9a49cd0346f86f380ed0321a_pa3811c.jpg Paul Lachine

The Anglo-Saxon Budget Laboratories

The recent threat of a downgrade of US public debt by the rating agency Standard and Poor’s was a bolt from the blue. Once confined to a few delinquent countries, worries about public debt are now bearing down on the world’s biggest and richest economies.

BRUSSELS – The threat last month of a downgrade of the United States’ federal debt by the rating agency Standard and Poor’s was in a way merely a confirmation of what market participants and observers already knew: US fiscal policy is unsustainable. But the symbolic significance of S&P’s assessment was huge, for it underscored an inescapable truth: worries about public debt that were once confined to a few delinquent countries are now bearing down on the world’s biggest and richest economies.

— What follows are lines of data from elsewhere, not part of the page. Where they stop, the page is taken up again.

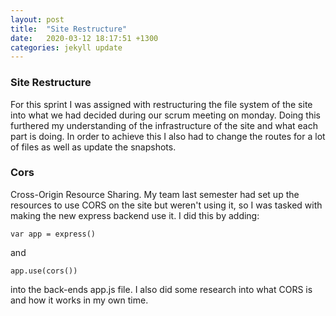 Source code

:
 ```yaml
---
layout: post
title:  "Site Restructure"
date:   2020-03-12 18:17:51 +1300
categories: jekyll update
---
```


### Site Restructure
For this sprint I was assigned with restructuring the file system of the site into what we had decided during our scrum meeting on monday. Doing this furthered my understanding of the infrastructure of the site and what each part is doing. In order to achieve this I also had to change the routes for a lot of files as well as update the snapshots.

### Cors
Cross-Origin Resource Sharing. My team last semester had set up the resources to use CORS on the site but weren't using it, so I was tasked with making the new express backend use it. I did this by adding:
```
var app = express()
```
and
```
app.use(cors())
```
into the back-ends app.js file. I also did some research into what CORS is and how it works in my own time. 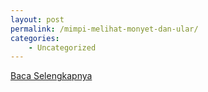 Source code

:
 ```yaml
---
layout: post
permalink: /mimpi-melihat-monyet-dan-ular/
categories:
    - Uncategorized
---
```


[Baca Selengkapnya](/10) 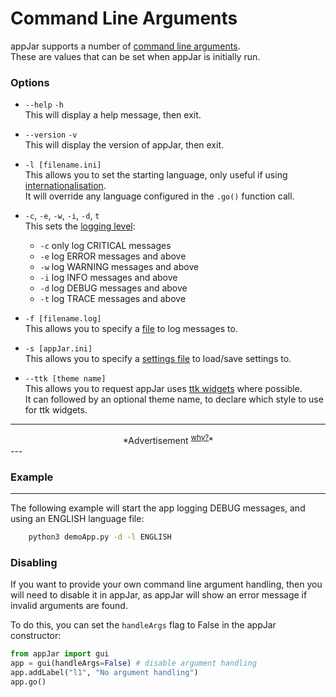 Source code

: # Command Line Arguments

appJar supports a number of [command line arguments](https://en.wikipedia.org/wiki/Command-line_argument_parsing).  
These are values that can be set when appJar is initially run.  

### Options  

* `--help` `-h`  
    This will display a help message, then exit.  

* `--version` `-v`  
    This will display the version of appJar, then exit.  

* `-l [filename.ini]`  
    This allows you to set the starting language, only useful if using [internationalisation](/pythonInternationalisation/).  
    It will override any language configured in the `.go()` function call.  

* `-c`, `-e`, `-w`, `-i`, `-d`, `t`  
    This sets the [logging level](/pythonLogging/):  
    * `-c`   only log CRITICAL messages  
    * `-e`   log ERROR messages and above  
    * `-w`   log WARNING messages and above
    * `-i`   log INFO messages and above  
    * `-d`   log DEBUG messages and above  
    * `-t`   log TRACE messages and above  

* `-f [filename.log]`  
    This allows you to specify a [file](/pythonLogging/#logging-to-file) to log messages to.  

* `-s [appJar.ini]`  
    This allows you to specify a [settings file](/pythonSettings/) to load/save settings to.  

* `--ttk [theme name]`  
    This allows you to request appJar uses [ttk widgets](/pythonTtk/) where possible.  
    It can followed by an optional theme name, to declare which style to use for ttk widgets.  

---
<div style='text-align: center;'>
*Advertisement&nbsp;<sup><a href="/advertising">why?</a></sup>*
<script async src="//pagead2.googlesyndication.com/pagead/js/adsbygoogle.js"></script>
<ins class="adsbygoogle"
    style="display:block"
    data-ad-format="fluid"
    data-ad-layout-key="-gw-13-4l+6+pt"
    data-ad-client="ca-pub-6185596049817878"
    data-ad-slot="5627392164"></ins>
<script>(adsbygoogle = window.adsbygoogle || []).push({});</script>
</div>
---

### Example  
---
The following example will start the app logging DEBUG messages, and using an ENGLISH language file:  

```sh
    python3 demoApp.py -d -l ENGLISH
```

### Disabling  

If you want to provide your own command line argument handling, then you will need to disable it in appJar, as appJar will show an error message if invalid arguments are found.  

To do this, you can set the `handleArgs` flag to False in the appJar constructor:  

```python
from appJar import gui
app = gui(handleArgs=False) # disable argument handling
app.addLabel("l1", "No argument handling")
app.go()
```
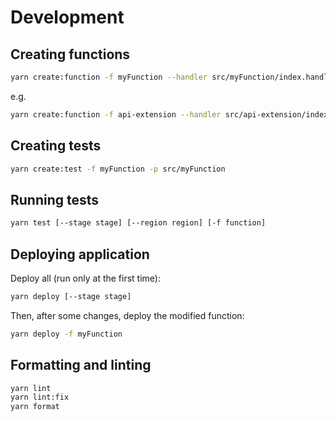 # Development

## Creating functions

```bash
yarn create:function -f myFunction --handler src/myFunction/index.handler
```

e.g.

```bash
yarn create:function -f api-extension --handler src/api-extension/index.handler
```

## Creating tests

```bash
yarn create:test -f myFunction -p src/myFunction
```

## Running tests

```bash
yarn test [--stage stage] [--region region] [-f function]
```

## Deploying application

Deploy all (run only at the first time):

```bash
yarn deploy [--stage stage]
```

Then, after some changes, deploy the modified function:

```bash
yarn deploy -f myFunction
```

## Formatting and linting

```bash
yarn lint
yarn lint:fix
yarn format
```
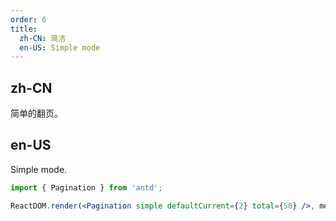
 ```yaml
---
order: 6
title:
  zh-CN: 简洁
  en-US: Simple mode
---
```


## zh-CN

简单的翻页。

## en-US

Simple mode.

```jsx
import { Pagination } from 'antd';

ReactDOM.render(<Pagination simple defaultCurrent={2} total={50} />, mountNode);
```
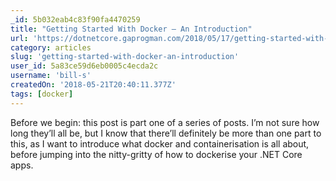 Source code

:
 ```yaml
---
_id: 5b032eab4c83f90fa4470259
title: "Getting Started With Docker – An Introduction"
url: 'https://dotnetcore.gaprogman.com/2018/05/17/getting-started-with-docker-an-introduction/'
category: articles
slug: 'getting-started-with-docker-an-introduction'
user_id: 5a83ce59d6eb0005c4ecda2c
username: 'bill-s'
createdOn: '2018-05-21T20:40:11.377Z'
tags: [docker]
---
```


Before we begin: this post is part one of a series of posts. I’m not sure how long they’ll all be, but I know that there’ll definitely be more than one part to this, as I want to introduce what docker and containerisation is all about, before jumping into the nitty-gritty of how to dockerise your .NET Core apps.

The message is loud and clear: if the quality of US federal bonds, traditionally the beacon of financial safety, can be questioned, no country is immune from attack. Throughout the advanced world, the question for governments now is not whether it is time to reduce deficits, but how fast, how far, and by what means.

In Europe, German Chancellor Angela Merkel is portrayed as a tough deficit cutter. But while she likes to raise her voice, she acts with caution: today’s German fiscal adjustment is, in reality, very gradual. The countries facing the fiercest budget battles are, instead, the United Kingdom and the US, where fiscal deficits exceeded 10% of GDP in 2010.